Analyzing and coping with a SSDP amplification DDoS attack

A while ago we were hit by an amplification/reflection DDoS attack against our public-facing network. I was familiar with NTP and DNS based reflection DDoS attacks, but this one employed the Simple Service Discovery Protocol (SSDP) to flood our tubes, a  name name I’ve heard before and saw in packet traces randomly, but hardly knew anything about to be honest.
SSDP is a UDP-based protocol for service discovery and UPnP functionality with an HTTP-like syntax. It’s deployed by modern operating systems and embedded systems like home routers, where it is sometimes enabled even on their external interfaces, which makes this kind of attack possible.

The Shadowserver Foundation has a nice website with lots of information and statistics of public SSDP-enabled devices: While the number of open or vulnerable DNS and NTP is going down steadily, there are currently around 14 million IPs around the world that respond to SSDP requests, and the number is only declining very slowly:

Due to this we can expect that SSDP will be abused for DDoS attacks more often in the future.

Details of the Attack

The attack came as a surprise on a Sunday night around 01:00 AM and lasted for approximately one hour. Fortunately this is well outside of our business hours, so it had no real impact. However, it did not stop there. There was another instance around Sunday noon that only lasted for 10 minutes.
On Monday, another short flood took place in the evening that I could experience live. Our Check Point Firewall showed a huge spike in the number of packets on the external interface. Normally we see about 130 logged connections per second during business hours, but here we have 36,000 per second.
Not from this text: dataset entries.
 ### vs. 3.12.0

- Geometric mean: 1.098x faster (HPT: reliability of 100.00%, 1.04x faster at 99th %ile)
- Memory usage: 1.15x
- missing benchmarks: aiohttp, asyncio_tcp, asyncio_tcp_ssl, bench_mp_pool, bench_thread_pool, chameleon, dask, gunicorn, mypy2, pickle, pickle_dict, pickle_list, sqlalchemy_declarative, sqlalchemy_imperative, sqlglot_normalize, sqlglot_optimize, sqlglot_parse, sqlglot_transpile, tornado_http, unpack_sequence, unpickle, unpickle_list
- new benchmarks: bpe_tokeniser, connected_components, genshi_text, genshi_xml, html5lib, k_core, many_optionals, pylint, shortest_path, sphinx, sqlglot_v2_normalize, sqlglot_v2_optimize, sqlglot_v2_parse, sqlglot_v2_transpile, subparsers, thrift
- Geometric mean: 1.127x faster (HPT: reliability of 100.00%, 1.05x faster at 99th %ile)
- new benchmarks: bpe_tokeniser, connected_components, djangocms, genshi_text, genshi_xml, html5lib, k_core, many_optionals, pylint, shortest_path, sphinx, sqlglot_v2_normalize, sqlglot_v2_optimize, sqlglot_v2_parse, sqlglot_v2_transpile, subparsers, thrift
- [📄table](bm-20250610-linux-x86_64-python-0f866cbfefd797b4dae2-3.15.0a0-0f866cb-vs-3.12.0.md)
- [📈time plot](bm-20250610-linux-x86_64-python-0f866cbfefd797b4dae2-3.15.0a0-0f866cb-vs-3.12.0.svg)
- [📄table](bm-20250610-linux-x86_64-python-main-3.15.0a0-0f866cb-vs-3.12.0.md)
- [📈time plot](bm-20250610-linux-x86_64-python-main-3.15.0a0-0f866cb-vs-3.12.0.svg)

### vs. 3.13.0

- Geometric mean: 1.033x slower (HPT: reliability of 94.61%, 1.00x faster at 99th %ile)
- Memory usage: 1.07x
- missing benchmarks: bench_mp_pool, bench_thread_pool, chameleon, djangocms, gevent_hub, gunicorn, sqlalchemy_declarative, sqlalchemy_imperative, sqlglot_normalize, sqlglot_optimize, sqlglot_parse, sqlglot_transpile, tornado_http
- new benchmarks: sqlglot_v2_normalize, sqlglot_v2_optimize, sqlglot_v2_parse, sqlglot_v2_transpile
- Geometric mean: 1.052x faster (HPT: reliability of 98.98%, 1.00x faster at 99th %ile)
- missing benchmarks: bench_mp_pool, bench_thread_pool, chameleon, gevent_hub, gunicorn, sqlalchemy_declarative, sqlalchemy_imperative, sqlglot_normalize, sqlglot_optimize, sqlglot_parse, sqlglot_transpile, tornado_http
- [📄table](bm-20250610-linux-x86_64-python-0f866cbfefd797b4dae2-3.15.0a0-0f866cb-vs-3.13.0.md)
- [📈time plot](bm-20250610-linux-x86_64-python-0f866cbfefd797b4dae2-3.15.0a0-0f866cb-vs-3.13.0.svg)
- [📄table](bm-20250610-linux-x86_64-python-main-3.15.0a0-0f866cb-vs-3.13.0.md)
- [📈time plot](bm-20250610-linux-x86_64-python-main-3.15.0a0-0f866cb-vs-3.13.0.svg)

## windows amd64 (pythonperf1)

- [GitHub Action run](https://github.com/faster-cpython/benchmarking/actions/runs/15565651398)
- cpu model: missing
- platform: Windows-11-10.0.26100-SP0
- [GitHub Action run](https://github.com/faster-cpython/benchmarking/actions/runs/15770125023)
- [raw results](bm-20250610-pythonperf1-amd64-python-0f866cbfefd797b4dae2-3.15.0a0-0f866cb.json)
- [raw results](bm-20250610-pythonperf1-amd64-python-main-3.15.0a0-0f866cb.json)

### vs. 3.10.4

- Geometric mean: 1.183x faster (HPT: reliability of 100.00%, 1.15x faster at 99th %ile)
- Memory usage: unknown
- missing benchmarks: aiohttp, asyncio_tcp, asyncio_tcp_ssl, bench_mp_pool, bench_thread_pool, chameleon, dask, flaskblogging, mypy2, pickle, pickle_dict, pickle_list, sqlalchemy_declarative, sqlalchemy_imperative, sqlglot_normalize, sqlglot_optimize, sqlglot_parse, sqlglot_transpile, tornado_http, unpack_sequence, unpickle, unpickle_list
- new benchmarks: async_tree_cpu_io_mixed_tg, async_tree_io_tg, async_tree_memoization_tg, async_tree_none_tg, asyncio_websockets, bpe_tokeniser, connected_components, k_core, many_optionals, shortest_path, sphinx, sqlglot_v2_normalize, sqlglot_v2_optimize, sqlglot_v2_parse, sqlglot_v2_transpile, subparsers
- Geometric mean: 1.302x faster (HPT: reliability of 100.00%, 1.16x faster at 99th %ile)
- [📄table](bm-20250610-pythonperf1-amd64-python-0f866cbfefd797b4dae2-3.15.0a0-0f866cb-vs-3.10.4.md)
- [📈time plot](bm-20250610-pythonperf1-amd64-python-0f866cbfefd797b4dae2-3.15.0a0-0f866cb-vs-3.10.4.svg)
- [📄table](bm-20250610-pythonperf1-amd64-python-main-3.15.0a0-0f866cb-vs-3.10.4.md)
Firewall logsI managed to grab a few sample packets during one of the attack windows. The packet’s destination IP was that of an web server of ours, which hosts our most popular site. The destination port was UDP/80 with the source port UDP/1900, meaning the attacker sent a query with source port 80 to the SSDP devices and they responded accordingly.
The packets were around 320-370 bytes in size and had the following payload, a typical response to an SSDP M-SEARCH request:

HTTP/1.1 200 OK
Cache-Control: max-age=120
EXT:
Location: http://192.168.0.1:65535/rootDesc.xml
Server: Linux/2.4.22-1.2115.nptl UPnP/1.0 miniupnpd/1.0
ST: urn:schemas-upnp-org:device:WANDevice:
USN: uuid:22222222-2222-2222-2222-222222222222::urn:schemas-upnp-org:device:WANDevice:

HTTP/1.1 200 OK
Cache-Control: max-age=120
EXT:
Location: http://192.168.10.1:65535/rootDesc.xml
Server: Linux/2.4.22-1.2115.nptl UPnP/1.0 miniupnpd/1.0
ST: urn:schemas-upnp-org:service:Layer3Forwarding:
USN: uuid:11111111-1111-1111-1111-111111111111::urn:schemas-upnp-org:service:Layer3Forwarding:

HTTP/1.1 200 OK
Cache-Control: max-age=120
EXT:
Location: http://192.168.10.1:65535/rootDesc.xml
Server: Linux/2.4.22-1.2115.nptl UPnP/1.0 miniupnpd/1.0
ST: urn:schemas-upnp-org:service:WANPPPConnection:
USN: uuid:33333333-3333-3333-3333-333333333333::urn:schemas-upnp-org:service:WANPPPConnection:

HTTP/1.1 200 OK
CACHE-CONTROL: max-age=1800
DATE: Tue, 11 Dec 2007 09:13:18 GMT
EXT: 
LOCATION: http://192.168.2.88:49152/description.xml
SERVER: Linux/2.6.5-it0, UPnP/1.0, Intel SDK for UPnP devices /1.2
ST: upnp:rootdevice
USN: uuid:{59765E24-0C12-4d20-BsdsEE-71578AE02CB9}_e0:61:b2:12:16:c1::upnp:rootdevice

The next day we were left alone, but after that it took off again during Wednesday night and in the morning hours. I made some statistics with self-written Perl scripts and the flot library from exported firewall logs to showcase the scale of the attack though the amount of logged connections per minute:

fwstatsI should emphasize that this statistic is based on logged connection objects from the firewalls point of view, and not on raw IP packets. Multiple packets with same same source/destination IP and port within the UDP session timeout are counted as a single dropped connection, and usually multiple packets were sent from one source at the same time as I could confirm with packet traces.
When I checked the active firewall interfaces during the live attack, I saw 200,000-350,000 packets per second on the external interface. For comparison, we usually have 50,000-60,000 during peak hours.
The flood of packets also caused a huge number of interface RX drops (netstat -ni, NIC driver RX ring buffers overflowing), packets which were probably not even included in the total packet rate.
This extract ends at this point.